Sermon Illustrations
The Rise of Prescription Drugs to Treat Everyday Stresses
In her article titled "Listening to Xanax," reporter Lisa Miller chronicles "how Americans learned to stop worrying about worry and pop its pills instead." Miller acknowledges that depression can be a "serious medical problem" that requires medication, but her article focuses on the use of drugs to deal with "low-grade anxiety" about ordinary life (or what she calls "functional anxiety"). If the '90s were the decade of Prozac, then the 2010s have become the era of Xanax.
Miller writes:
Jon Stewart has praised the "smooth, calm, pristine, mellow, sleepy feeling" of Xanax, and Bill Maher has wondered whether the president himself is a user. "He's eloquent and unflappable. He's so cool and calm." U2 and Lil Wayne have written songs about Xanax …. Coke binges are for fizzier eras; now people overdo it trying to calm down.
In these anxious times, Xanax offers a lot. It dissolves your worries, whatever they are, like a special kiss from Mommy …. In my social circle, [Xanax-type drugs] are traded with generosity and goodwill. My first [pill] was given to me three years ago by a friend, during the third of seemingly endless rounds of layoffs. "You'll know it's working when you stop spinning," she told me as she dug for the foil packet in her purse. Another friend admitted she has recently found herself playing fairy godmother with her Xanax. To friends worried about enduring a family holiday, she doles out a pill; to colleagues fearful of flying, she'll commiserate before offering a cure.
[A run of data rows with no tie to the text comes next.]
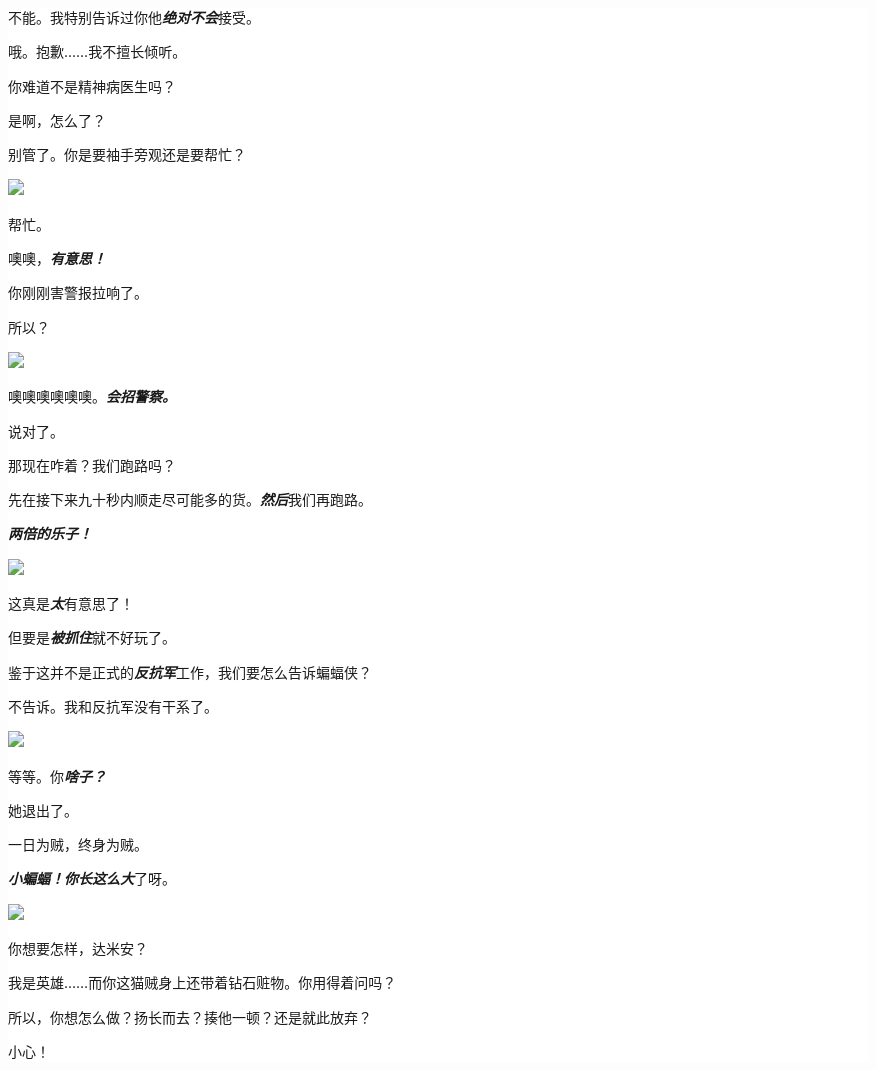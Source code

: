 不能。我特别告诉过你他***绝对不会***接受。

哦。抱歉……我不擅长倾听。

你难道不是精神病医生吗？

是啊，怎么了？

别管了。你是要袖手旁观还是要帮忙？

![](http://ww4.sinaimg.cn/large/a15b4afegw1f24cb70mt4j21j816gneb)

帮忙。

噢噢，***有意思！***

你刚刚害警报拉响了。

所以？

![](http://ww4.sinaimg.cn/large/a15b4afegw1f24cbaa85dj21j816g7nh)

噢噢噢噢噢噢。***会招警察。***

说对了。

那现在咋着？我们跑路吗？

先在接下来九十秒内顺走尽可能多的货。***然后***我们再跑路。

***两倍的乐子！***

![](http://ww4.sinaimg.cn/large/a15b4afegw1f24cbchg79j21j816gndf)

这真是***太***有意思了！

但要是***被抓住***就不好玩了。

鉴于这并不是正式的***反抗军***工作，我们要怎么告诉蝙蝠侠？

不告诉。我和反抗军没有干系了。

![](http://ww4.sinaimg.cn/large/a15b4afegw1f24cbhmza5j21j816ge0m)

等等。你***啥子？***

她退出了。

一日为贼，终身为贼。

***小蝙蝠！***你***长这么大***了呀。

![](http://ww4.sinaimg.cn/large/a15b4afegw1f24cbknyxfj21j816g7m7)

你想要怎样，达米安？

我是英雄……而你这猫贼身上还带着钻石赃物。你用得着问吗？

所以，你想怎么做？扬长而去？揍他一顿？还是就此放弃？

小心！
A benzo [tranquilizer-type pills like Xanax] is, plain and pure, a chill pill: You can take it when you need to without committing to months or years of talk therapy. A real-estate executive I spoke to packs anti-anxiety drugs whenever he travels to guard against the circumstance he most dreads: being stuck in a hotel room (or, as he was recently, on a family camping trip), unable to sleep and worrying about not sleeping. "It's just one of my little neuroses," he says. He finds that as long as he has the pills on hand, he rarely has to use them. "Just knowing they're there makes me feel better."